We also now use cuda if available, it is slightly faster for inference.

Added new libs to requirements, removed version numbers since they're
outdated.
---
 inference.py     | 330 +++++++++++++++++++++--------------------------
 requirements.txt |  19 +--
 2 files changed, 160 insertions(+), 189 deletions(-)
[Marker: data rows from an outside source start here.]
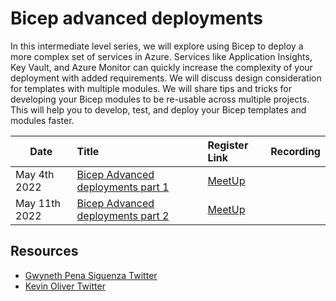 # Bicep advanced deployments

In this intermediate level series, we will explore using Bicep to deploy a more complex set of services in Azure. Services like Application Insights, Key Vault, and Azure Monitor can quickly increase the complexity of your deployment with added requirements. We will discuss design consideration for templates with multiple modules. We will share tips and tricks for developing your Bicep modules to be re-usable across multiple projects. This will help you to develop, test, and deploy your Bicep templates and modules faster.   
 

 Date | Title |  Register Link | Recording
---       | :---   | :--- | :---
May 4th 2022 |[Bicep Advanced deployments part 1](build-vnet-bicep/README.md)                     |  [MeetUp]()      | 
May 11th 2022 |[Bicep Advanced deployments part 2 ](work-within-vnet/README.md)   | [MeetUp]()        |       
       

## Resources

- [Gwyneth Pena Siguenza Twitter](https://twitter.com/madebygps)
- [Kevin Oliver Twitter](https://twitter.com/TechnicalPanda)





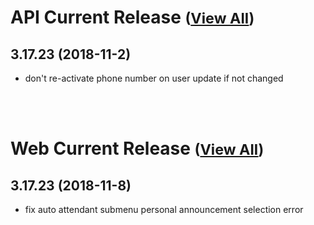 
# API Current Release <small>([View All](/API.md))</small>
## 3.17.23 (2018-11-2)
- don't re-activate phone number on user update if not changed

<br><br>
# Web Current Release <small>([View All](/Web.md))</small>
## 3.17.23 (2018-11-8)
- fix auto attendant submenu personal announcement selection error

  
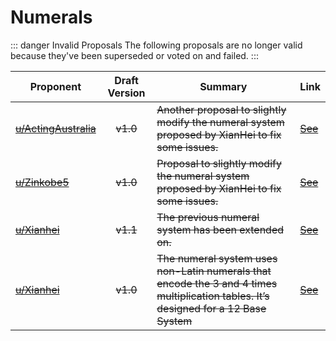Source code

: # Numerals

::: danger Invalid Proposals
The following proposals are no longer valid because they've been superseded or
voted on and failed.
:::

| Proponent                                     | Draft Version | Summary                                                                                                                            | Link                                                                                                              |
| --------------------------------------------- | :-----------: | ---------------------------------------------------------------------------------------------------------------------------------- | ----------------------------------------------------------------------------------------------------------------- |
| ~~[u/ActingAustralia](https://www.reddit.com/u/ActingAustralia)~~ |     ~~v1.0~~      | ~~Another proposal to slightly modify the numeral system proposed by XianHei to fix some issues.~~ | ~~[See](https://www.reddit.com/r/EncapsulatedLanguage/comments/htu6c5/another_take_on_the_numeral_system/)~~ |
| ~~[u/Zinkobe5](https://www.reddit.com/u/Zinkobe5)~~ |     ~~v1.0~~      | ~~Proposal to slightly modify the numeral system proposed by XianHei to fix some issues.~~ | ~~[See](https://www.reddit.com/r/EncapsulatedLanguage/comments/htdxrq/proposed_edition_for_numbers_option_c/)~~ |
| ~~[u/Xianhei](https://www.reddit.com/u/Xianhei)~~ |     ~~v1.1~~      | ~~The previous numeral system has been extended on.~~ | ~~[See](https://www.reddit.com/r/EncapsulatedLanguage/comments/hs30jj/advanced_form_of_numeral_system_part_v_arithmetic/)~~ |
| ~~[u/Xianhei](https://www.reddit.com/u/Xianhei)~~ |     ~~v1.0~~      | ~~The numeral system uses non-Latin numerals that encode the 3 and 4 times multiplication tables. It’s designed for a 12 Base System~~ | ~~[See](https://www.reddit.com/r/EncapsulatedLanguage/comments/hfvung/when_encapsulation_is_going_too_far_part_ii/)~~ |


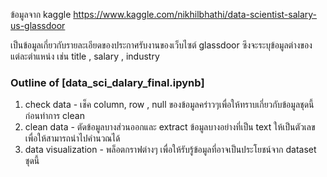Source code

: ข้อมูลจาก kaggle https://www.kaggle.com/nikhilbhathi/data-scientist-salary-us-glassdoor

เป็นข้อมูลเกี่ยวกับรายละเอียดของประกาศรับงานของเว็บไซต์ glassdoor ซึงจะระบุข้อมูลต่างของแต่ละตำแหน่ง เช่น title , salary , industry 

 ### Outline of [data_sci_dalary_final.ipynb]
 1. check data - เช็ค column, row , null ของข้อมูลคร่าวๆเพื่อให้ทราบเกี่ยวกับข้อมูลชุดนี้ ก่อนทำการ clean 
 2. clean data - ตัดข้อมูลบางส่วนออกและ extract ข้อมูลบางอย่างที่เป็น text ให้เป็นตัวเลขเพื่อให้สามารถนำไปคำนวณได้
 3. data visualization - พล็อตกราฟต่างๆ เพื่อให้รับรู้ข้อมูลที่อาจเป็นประโยชน์จาก dataset ชุดนี้
 
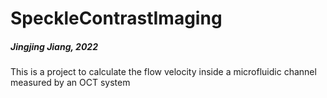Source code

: # SpeckleContrastImaging
##### Jingjing Jiang, 2022

This is a project to calculate the flow velocity inside a microfluidic channel measured by an OCT system 
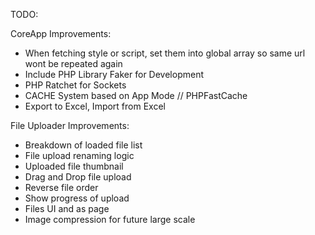 TODO:

CoreApp Improvements:
* When fetching style or script, set them into global array so same url wont be repeated again
* Include PHP Library Faker for Development
* PHP Ratchet for Sockets
* CACHE System based on App Mode // PHPFastCache
* Export to Excel, Import from Excel

File Uploader Improvements:
* Breakdown of loaded file list
* File upload renaming logic
* Uploaded file thumbnail
* Drag and Drop file upload
* Reverse file order
* Show progress of upload
* Files UI and as page
* Image compression for future large scale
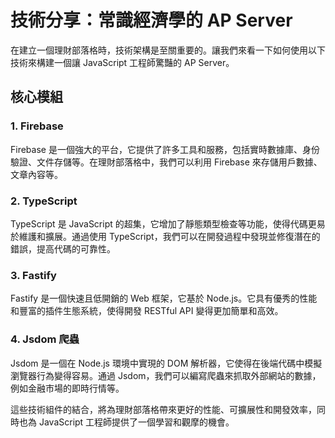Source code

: # 技術分享：常識經濟學的 AP Server

在建立一個理財部落格時，技術架構是至關重要的。讓我們來看一下如何使用以下技術來構建一個讓 JavaScript 工程師驚豔的 AP Server。

## 核心模組

### 1. Firebase

Firebase 是一個強大的平台，它提供了許多工具和服務，包括實時數據庫、身份驗證、文件存儲等。在理財部落格中，我們可以利用 Firebase 來存儲用戶數據、文章內容等。

### 2. TypeScript

TypeScript 是 JavaScript 的超集，它增加了靜態類型檢查等功能，使得代碼更易於維護和擴展。通過使用 TypeScript，我們可以在開發過程中發現並修復潛在的錯誤，提高代碼的可靠性。

### 3. Fastify

Fastify 是一個快速且低開銷的 Web 框架，它基於 Node.js。它具有優秀的性能和豐富的插件生態系統，使得開發 RESTful API 變得更加簡單和高效。

### 4. Jsdom 爬蟲

Jsdom 是一個在 Node.js 環境中實現的 DOM 解析器，它使得在後端代碼中模擬瀏覽器行為變得容易。通過 Jsdom，我們可以編寫爬蟲來抓取外部網站的數據，例如金融市場的即時行情等。

這些技術組件的結合，將為理財部落格帶來更好的性能、可擴展性和開發效率，同時也為 JavaScript 工程師提供了一個學習和觀摩的機會。
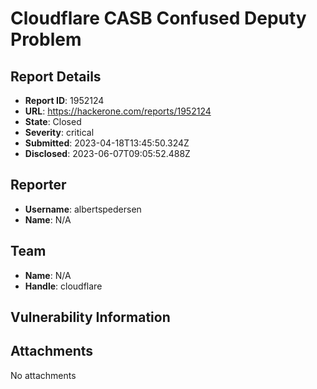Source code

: # Cloudflare CASB Confused Deputy Problem

## Report Details
- **Report ID**: 1952124
- **URL**: https://hackerone.com/reports/1952124
- **State**: Closed
- **Severity**: critical
- **Submitted**: 2023-04-18T13:45:50.324Z
- **Disclosed**: 2023-06-07T09:05:52.488Z

## Reporter
- **Username**: albertspedersen
- **Name**: N/A

## Team
- **Name**: N/A
- **Handle**: cloudflare

## Vulnerability Information


## Attachments
No attachments
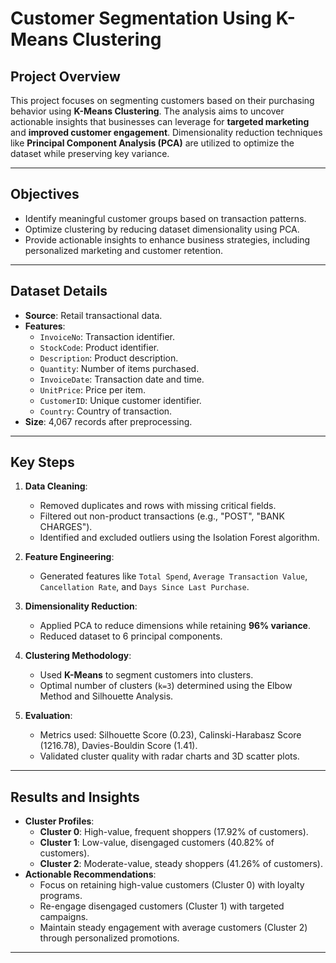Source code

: # Customer Segmentation Using K-Means Clustering

## Project Overview
This project focuses on segmenting customers based on their purchasing behavior using **K-Means Clustering**. The analysis aims to uncover actionable insights that businesses can leverage for **targeted marketing** and **improved customer engagement**. Dimensionality reduction techniques like **Principal Component Analysis (PCA)** are utilized to optimize the dataset while preserving key variance.

---

## Objectives
- Identify meaningful customer groups based on transaction patterns.
- Optimize clustering by reducing dataset dimensionality using PCA.
- Provide actionable insights to enhance business strategies, including personalized marketing and customer retention.

---

## Dataset Details
- **Source**: Retail transactional data.
- **Features**:
  - `InvoiceNo`: Transaction identifier.
  - `StockCode`: Product identifier.
  - `Description`: Product description.
  - `Quantity`: Number of items purchased.
  - `InvoiceDate`: Transaction date and time.
  - `UnitPrice`: Price per item.
  - `CustomerID`: Unique customer identifier.
  - `Country`: Country of transaction.
- **Size**: 4,067 records after preprocessing.

---

## Key Steps
1. **Data Cleaning**:
   - Removed duplicates and rows with missing critical fields.
   - Filtered out non-product transactions (e.g., "POST", "BANK CHARGES").
   - Identified and excluded outliers using the Isolation Forest algorithm.

2. **Feature Engineering**:
   - Generated features like `Total Spend`, `Average Transaction Value`, `Cancellation Rate`, and `Days Since Last Purchase`.

3. **Dimensionality Reduction**:
   - Applied PCA to reduce dimensions while retaining **96% variance**.
   - Reduced dataset to 6 principal components.

4. **Clustering Methodology**:
   - Used **K-Means** to segment customers into clusters.
   - Optimal number of clusters (`k=3`) determined using the Elbow Method and Silhouette Analysis.

5. **Evaluation**:
   - Metrics used: Silhouette Score (0.23), Calinski-Harabasz Score (1216.78), Davies-Bouldin Score (1.41).
   - Validated cluster quality with radar charts and 3D scatter plots.

---

## Results and Insights
- **Cluster Profiles**:
  - **Cluster 0**: High-value, frequent shoppers (17.92% of customers).
  - **Cluster 1**: Low-value, disengaged customers (40.82% of customers).
  - **Cluster 2**: Moderate-value, steady shoppers (41.26% of customers).
- **Actionable Recommendations**:
  - Focus on retaining high-value customers (Cluster 0) with loyalty programs.
  - Re-engage disengaged customers (Cluster 1) with targeted campaigns.
  - Maintain steady engagement with average customers (Cluster 2) through personalized promotions.

---


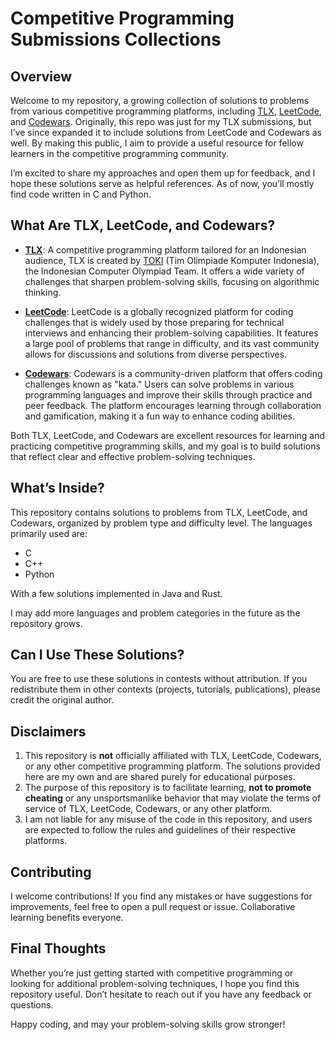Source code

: # Competitive Programming Submissions Collections

## Overview

Welcome to my repository, a growing collection of solutions to problems from various competitive programming platforms, including [TLX](https://tlx.toki.id), [LeetCode](https://leetcode.com), and [Codewars](https://www.codewars.com). Originally, this repo was just for my TLX submissions, but I’ve since expanded it to include solutions from LeetCode and Codewars as well. By making this public, I aim to provide a useful resource for fellow learners in the competitive programming community.

I’m excited to share my approaches and open them up for feedback, and I hope these solutions serve as helpful references. As of now, you’ll mostly find code written in C and Python.

## What Are TLX, LeetCode, and Codewars?

- **[TLX](https://tlx.toki.id)**: A competitive programming platform tailored for an Indonesian audience, TLX is created by [TOKI](https://toki.id) (Tim Olimpiade Komputer Indonesia), the Indonesian Computer Olympiad Team. It offers a wide variety of challenges that sharpen problem-solving skills, focusing on algorithmic thinking.

- **[LeetCode](https://leetcode.com)**: LeetCode is a globally recognized platform for coding challenges that is widely used by those preparing for technical interviews and enhancing their problem-solving capabilities. It features a large pool of problems that range in difficulty, and its vast community allows for discussions and solutions from diverse perspectives.

- **[Codewars](https://www.codewars.com)**: Codewars is a community-driven platform that offers coding challenges known as "kata." Users can solve problems in various programming languages and improve their skills through practice and peer feedback. The platform encourages learning through collaboration and gamification, making it a fun way to enhance coding abilities.

Both TLX, LeetCode, and Codewars are excellent resources for learning and practicing competitive programming skills, and my goal is to build solutions that reflect clear and effective problem-solving techniques.

## What’s Inside?

This repository contains solutions to problems from TLX, LeetCode, and Codewars, organized by problem type and difficulty level. The languages primarily used are:

- C
- C++
- Python

With a few solutions implemented in Java and Rust.

I may add more languages and problem categories in the future as the repository grows.

## Can I Use These Solutions?

You are free to use these solutions in contests without attribution.
If you redistribute them in other contexts (projects, tutorials, publications), please credit the original author.

## Disclaimers

1. This repository is **not** officially affiliated with TLX, LeetCode, Codewars, or any other competitive programming platform. The solutions provided here are my own and are shared purely for educational purposes.
2. The purpose of this repository is to facilitate learning, **not to promote cheating** or any unsportsmanlike behavior that may violate the terms of service of TLX, LeetCode, Codewars, or any other platform.
3. I am not liable for any misuse of the code in this repository, and users are expected to follow the rules and guidelines of their respective platforms.

## Contributing

I welcome contributions! If you find any mistakes or have suggestions for improvements, feel free to open a pull request or issue. Collaborative learning benefits everyone.

## Final Thoughts

Whether you’re just getting started with competitive programming or looking for additional problem-solving techniques, I hope you find this repository useful. Don’t hesitate to reach out if you have any feedback or questions.

Happy coding, and may your problem-solving skills grow stronger!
diff --git a/inference.py b/inference.py
index 5611179..56f7adc 100644
--- a/inference.py
+++ b/inference.py
@@ -22,188 +22,151 @@
 python inference.py --wav_file_name my_audio.wav --model_name my_model.pth
 """
 
-import time
 import argparse
+from   data_classes import LipSyncNet
+from   python_speech_features import mfcc
+from   scipy.signal import resample
+import soundfile
+from timebudget import timebudget
 import torch
-import librosa
-from data_classes import LipSyncNet
-
-TARGET_SR = 44100
-HOP_LENGTH = 512
-
-
-def preprocess(filename):
-    """
-    Load an audio file and extract MFCC features for processing.
-
-    Parameters:
-    filename (str): The path to the audio file.
-
-    Returns:
-    numpy.ndarray: The MFCC features of the audio file.
-    """
-    y, sr = librosa.load(filename, sr=None)
-    if sr != TARGET_SR:
-        y = librosa.resample(y=y, orig_sr=sr, target_sr=TARGET_SR)
-    mfcc = librosa.feature.mfcc(y=y, sr=sr, n_mfcc=13, hop_length=HOP_LENGTH)
-    mfcc = mfcc.T
-    return mfcc
-
-
-def postprocess(output_data):
-    """
-    Get the most likely mouth shape from the tensor.
-
-    Parameters:
-    output_data (tensor): The data output by the model 
-    (In the form of likelihoods of each possible mouth shape for each window.)
-
-    Returns:
-    max_likelihood_list: A list with the most likely mouth shape for each window.
-    """
-    max_likelihood = torch.argmax(
-        output_data, dim=2)  # Find the maximum likelihood for each prediction
-    max_likelihood_list = torch.flatten(
-        max_likelihood).tolist()  # Convert the tensor to a list
-    return max_likelihood_list
-
-
-def convert_list_to_RLE(input_list):
-    """
-    Converts the list to a format similar to RunLengthEncoding, 
-    where instead of a list that gives the mouth shape for every window, 
-    it only stores where the mouth shape changes 
-    and what it changes to, which is what we need
-    This also converts the integers generated by the model 
-    into the standard Hannah Barbera mouth shapes. 
-    
-    
-    Parameters: 
-    input_list (list) : A list of windows and mouthshapes for each window. 
-
-    Returns:
-    timestamps_value_pairs (list) : A list of tuples with timestamps 
-    of when the mouth shape changes, 
-    and the corresponding new mouth shape. 
-    """
-
-    #The length of a single window is 1 second / sample_rate * hop_length
-    window_length = 1 / TARGET_SR * HOP_LENGTH
-    timestamps = [
-        round(index * window_length, 2) for index in range(len(input_list))
-    ]
-
-    timestamps_value_pairs = zip(timestamps, input_list)
-    timestamps_value_pairs = [
-        (t, v) for i, (t, v) in enumerate(timestamps_value_pairs)
-        if i == 0 or v != input_list[i - 1]
-    ]
-
-    for _, mouth_shape in timestamps_value_pairs:
-        if mouth_shape == 7:
-            mouth_shape = 'X'
-        else:
-            mouth_shape = chr(ord('A') + mouth_shape)
-
-    #Now we filter the timestamps
-    timestamps_value_pairs = [
-        (t, v) for i, (t, v) in enumerate(timestamps_value_pairs)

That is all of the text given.